> _PROBLEM REQUIREMENTS_
All pictures must be dropped, while the entries are given again word for word.

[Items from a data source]
- - - - - - -
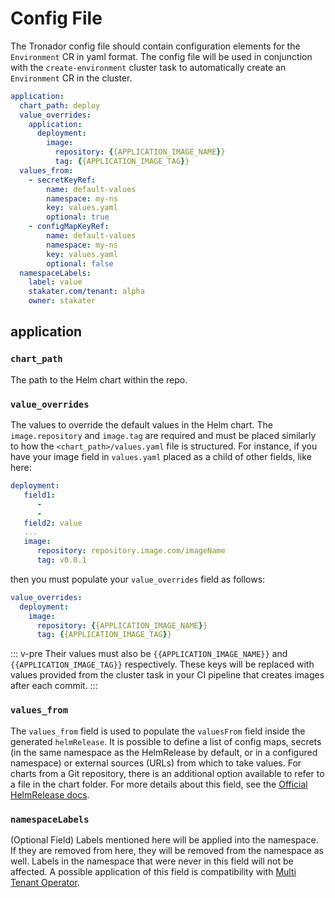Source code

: # Config File

The Tronador config file should contain configuration elements for the `Environment` CR in yaml format. The config file will be used in conjunction with the `create-environment` cluster task to automatically create an `Environment` CR in the cluster.

```yaml
application:
  chart_path: deploy
  value_overrides:
    application:
      deployment:
        image:
          repository: {{APPLICATION_IMAGE_NAME}}
          tag: {{APPLICATION_IMAGE_TAG}}
  values_from:
    - secretKeyRef:
        name: default-values
        namespace: my-ns
        key: values.yaml
        optional: true
    - configMapKeyRef:
        name: default-values
        namespace: my-ns
        key: values.yaml
        optional: false
  namespaceLabels:
    label: value
    stakater.com/tenant: alpha
    owner: stakater
```

## application

### `chart_path`

The path to the Helm chart within the repo.

### `value_overrides`

The values to override the default values in the Helm chart. The `image.repository` and `image.tag` are required and must be placed similarly to how the `<chart_path>/values.yaml` file is structured. For instance, if you have your image field in `values.yaml` placed as a child of other fields, like here:

```yaml
deployment:
   field1:
      -
      -
   field2: value
   ...
   image:
      repository: repository.image.com/imageName
      tag: v0.0.1
```

then you must populate your `value_overrides` field as follows:

```yaml
value_overrides:
  deployment:
    image:
      repository: {{APPLICATION_IMAGE_NAME}}
      tag: {{APPLICATION_IMAGE_TAG}}
```

::: v-pre
Their values must also be `{{APPLICATION_IMAGE_NAME}}` and `{{APPLICATION_IMAGE_TAG}}` respectively. These keys will be replaced with values provided from the cluster task in your CI pipeline that creates images after each commit.
:::

### `values_from`

The `values_from` field is used to populate the `valuesFrom` field inside the generated `helmRelease`. It is possible to define a list of config maps, secrets (in the same namespace as the HelmRelease by default, or in a configured namespace) or external sources (URLs) from which to take values. For charts from a Git repository, there is an additional option available to refer to a file in the chart folder. For more details about this field, see the [Official HelmRelease docs](https://fluxcd.io/legacy/helm-operator/helmrelease-guide/values/).

### `namespaceLabels`

(Optional Field) Labels mentioned here will be applied into the namespace. If they are removed from here, they will be removed from the namespace as well. Labels in the namespace that were never in this field will not be affected. A possible application of this field is compatibility with [Multi Tenant Operator](../multi-tenant-operator/overview.md).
- - - - - - -
> _OUTPUT OF THE TASK_
Source code

: # Config File

The Tronador config file should contain configuration elements for the `Environment` CR in yaml format. The config file will be used in conjunction with the `create-environment` cluster task to automatically create an `Environment` CR in the cluster.

```yaml
application:
  chart_path: deploy
  value_overrides:
    application:
      deployment:
        image:
          repository: {{APPLICATION_IMAGE_NAME}}
          tag: {{APPLICATION_IMAGE_TAG}}
  values_from:
    - secretKeyRef:
        name: default-values
        namespace: my-ns
        key: values.yaml
        optional: true
    - configMapKeyRef:
        name: default-values
        namespace: my-ns
        key: values.yaml
        optional: false
  namespaceLabels:
    label: value
    stakater.com/tenant: alpha
    owner: stakater
```

## application

### `chart_path`

The path to the Helm chart within the repo.

### `value_overrides`

The values to override the default values in the Helm chart. The `image.repository` and `image.tag` are required and must be placed similarly to how the `<chart_path>/values.yaml` file is structured. For instance, if you have your image field in `values.yaml` placed as a child of other fields, like here:

```yaml
deployment:
   field1:
      -
      -
   field2: value
   ...
   image:
      repository: repository.image.com/imageName
      tag: v0.0.1
```

then you must populate your `value_overrides` field as follows:

```yaml
value_overrides:
  deployment:
    image:
      repository: {{APPLICATION_IMAGE_NAME}}
      tag: {{APPLICATION_IMAGE_TAG}}
```

::: v-pre
Their values must also be `{{APPLICATION_IMAGE_NAME}}` and `{{APPLICATION_IMAGE_TAG}}` respectively. These keys will be replaced with values provided from the cluster task in your CI pipeline that creates images after each commit.
:::

### `values_from`

The `values_from` field is used to populate the `valuesFrom` field inside the generated `helmRelease`. It is possible to define a list of config maps, secrets (in the same namespace as the HelmRelease by default, or in a configured namespace) or external sources (URLs) from which to take values. For charts from a Git repository, there is an additional option available to refer to a file in the chart folder. For more details about this field, see the [Official HelmRelease docs](https://fluxcd.io/legacy/helm-operator/helmrelease-guide/values/).

### `namespaceLabels`

(Optional Field) Labels mentioned here will be applied into the namespace. If they are removed from here, they will be removed from the namespace as well. Labels in the namespace that were never in this field will not be affected. A possible application of this field is compatibility with [Multi Tenant Operator](../multi-tenant-operator/overview.md).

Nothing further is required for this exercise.